Towards the end of July, a tropical wave tracked westward across the central Atlantic, showing some potential for development as it produced scattered showers and thunderstorms. Dry air and deteriorating atmospheric conditions stifled this potential by the time August had begun. Nevertheless, the tropical wave continued into the Caribbean. Significant convection flared up near the system on August 3 when it was located in the eastern Caribbean, and surface pressures began to slowly decline in the area. For the next day or two, however, it was contending with very high wind shear, and was unable to organize much. This changed early on August 5, when thunderstorm activity concentrated near its nascent circulation. Meanwhile, shear began to decline, allowing the system to take advantage of quite warm sea water.

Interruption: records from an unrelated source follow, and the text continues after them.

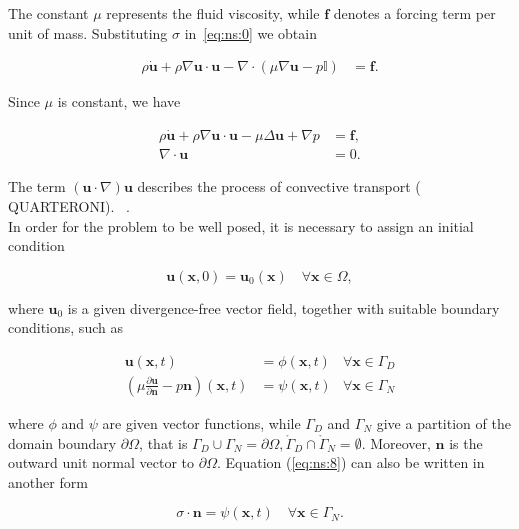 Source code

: \documentclass[a4paper,11pt,openright,twoside]{book}
\begin{document}
The constant $\mu$ represents the fluid viscosity, while $\mathbf{f}$ denotes a forcing term per unit of mass. Substituting $\sigma$ in~\eqref{eq:ns:0} we obtain

\begin{align}
\rho \dot{\mathbf{u}} + \rho \nabla \mathbf{u} \cdot \mathbf{u} - \nabla \cdot (\mu \nabla \mathbf{u} - p \mathbb{I}) &= \mathbf{f}.
\end{align}

Since $\mu$ is constant, we have

\begin{align}
\label{eq:ns:3}
\rho \dot{\mathbf{u}} + \rho \nabla \mathbf{u} \cdot \mathbf{u} - \mu \Delta \mathbf{u} +  \nabla p &= \mathbf{f}, \\
\label{eq:ns:3bis}
\nabla \cdot \mathbf{u} &= 0.
\end{align}

The term $(\mathbf{u} \cdot \nabla)\mathbf{u}$ describes the process of convective transport (	QUARTERONI). ~\cite{}.\\
In order for the problem to be well posed, it is necessary to assign an initial condition

\begin{equation}
\mathbf{u} (\mathbf{x}, 0) = \mathbf{u}_0(\mathbf{x}) \quad \forall \mathbf{x} \in \Omega,
\end{equation}

where $\mathbf{u}_0$ is a given divergence-free vector field, together with suitable boundary conditions, such as

\begin{align}
\mathbf{u}(\mathbf{x},t) &= \phi (\mathbf{x}, t) & \forall \mathbf{x} \in \Gamma_D \\
\label{eq:ns:8}
\left( \mu \frac{\partial \mathbf{u}}{\partial \mathbf{n}} - p\mathbf{n} \right) (\mathbf{x},t) &= \psi(\mathbf{x},t) & \forall \mathbf{x} \in \Gamma_N
\end{align}


where $\phi$ and $\psi$ are given vector functions, while $\Gamma_D$ and $\Gamma_N$ give a partition of the domain boundary $\partial \Omega$, that is $\Gamma_D 	\cup \Gamma_N = \partial \Omega, \mathring{\Gamma}_D \cap \mathring{\Gamma}_N = \emptyset$. Moreover, $\mathbf{n}$ is the outward unit normal vector to $\partial \Omega$. Equation (\ref{eq:ns:8}) can also be written in another form

\begin{equation}
\sigma \cdot \mathbf{n} = \psi(\mathbf{x}, t)  \quad \forall \mathbf{x} \in \Gamma_N.
\end{equation}
\end{document}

Late on August 6, Tropical Storm Franklin was named northeast of Honduras.

Franklin's environment steered it steadily west-northwest the following day. Its banding features steadily improved, resulting in steady strengthening. By that afternoon, its sustained winds had increased to 60 mph and its pressure had dropped to 999 mb. However, dry air infiltrated the circulation from the south that evening, weakening thunderstorm activity near the center and preventing additional intensification before Franklin made landfall that evening in the Yucatan Peninsula. The cyclone weakened over land into August 8, but the low-lying land did not disrupt the core much, and the system remained well-organized. Late in the afternoon, the center of circulation emerged over the Bay of Campeche and assumed a more westward trajectory. Strong outer bounds quickly formed and Franklin's core also quickly improved over the very warm ocean water. The following day saw the system intensify from a minimal tropical storm to a category 1 hurricane by the afternoon of August 9. It strengthened a bit further to its peak intensity of 85 mph winds and a pressure of 981 mb before making landfall in Mexico. Franklin's decay was swift over the mountainous terrain, and it dissipated by late morning on August 10.

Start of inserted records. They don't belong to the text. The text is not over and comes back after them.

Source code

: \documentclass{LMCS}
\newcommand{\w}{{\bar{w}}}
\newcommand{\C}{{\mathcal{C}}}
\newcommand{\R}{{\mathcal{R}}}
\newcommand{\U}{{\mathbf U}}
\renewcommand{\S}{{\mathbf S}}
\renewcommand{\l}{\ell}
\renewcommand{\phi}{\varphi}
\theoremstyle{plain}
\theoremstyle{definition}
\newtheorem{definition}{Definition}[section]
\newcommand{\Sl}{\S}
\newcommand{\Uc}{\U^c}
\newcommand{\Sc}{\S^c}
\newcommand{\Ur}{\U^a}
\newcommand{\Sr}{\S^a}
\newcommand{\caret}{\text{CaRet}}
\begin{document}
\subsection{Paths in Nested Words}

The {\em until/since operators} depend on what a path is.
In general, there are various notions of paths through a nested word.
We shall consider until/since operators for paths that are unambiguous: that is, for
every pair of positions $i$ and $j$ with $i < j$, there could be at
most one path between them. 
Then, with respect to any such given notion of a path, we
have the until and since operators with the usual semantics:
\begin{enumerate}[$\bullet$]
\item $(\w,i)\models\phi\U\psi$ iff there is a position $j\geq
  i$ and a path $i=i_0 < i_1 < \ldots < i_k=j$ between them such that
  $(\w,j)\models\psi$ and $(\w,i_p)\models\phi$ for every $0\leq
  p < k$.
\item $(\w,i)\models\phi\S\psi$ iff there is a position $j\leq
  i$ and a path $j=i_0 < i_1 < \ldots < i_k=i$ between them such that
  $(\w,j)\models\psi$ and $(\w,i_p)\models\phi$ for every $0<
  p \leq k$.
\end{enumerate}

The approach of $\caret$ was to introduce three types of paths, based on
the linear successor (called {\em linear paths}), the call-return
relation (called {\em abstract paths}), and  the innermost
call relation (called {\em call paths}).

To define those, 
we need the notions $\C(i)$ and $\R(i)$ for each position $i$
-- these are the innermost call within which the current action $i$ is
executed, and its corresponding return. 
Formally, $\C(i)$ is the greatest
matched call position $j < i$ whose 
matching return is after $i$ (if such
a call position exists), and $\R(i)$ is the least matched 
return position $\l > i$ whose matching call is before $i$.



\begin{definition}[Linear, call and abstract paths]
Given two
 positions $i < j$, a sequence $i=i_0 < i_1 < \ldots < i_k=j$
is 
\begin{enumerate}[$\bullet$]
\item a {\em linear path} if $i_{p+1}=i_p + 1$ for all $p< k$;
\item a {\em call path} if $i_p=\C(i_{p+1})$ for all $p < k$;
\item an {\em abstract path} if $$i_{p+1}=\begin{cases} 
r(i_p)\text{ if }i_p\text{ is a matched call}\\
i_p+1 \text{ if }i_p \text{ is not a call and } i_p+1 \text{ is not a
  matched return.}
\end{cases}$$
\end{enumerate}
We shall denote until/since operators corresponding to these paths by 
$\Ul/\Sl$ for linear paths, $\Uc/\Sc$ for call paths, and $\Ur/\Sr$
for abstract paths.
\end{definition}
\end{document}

The remnants of Franklin crossed over into the eastern Pacific Ocean over the next day and quickly reorganized over water. Late on August 11, they regenerated into a tropical storm. Since the system dissipated before reforming in another basin, it received a separate name from the Eastern Pacific name list: Jova.

The above image shows Hurricane Franklin at peak intensity just before landfall in Mexico.

Franklin strengthened quickly over the warm waters of the Bay of Campeche.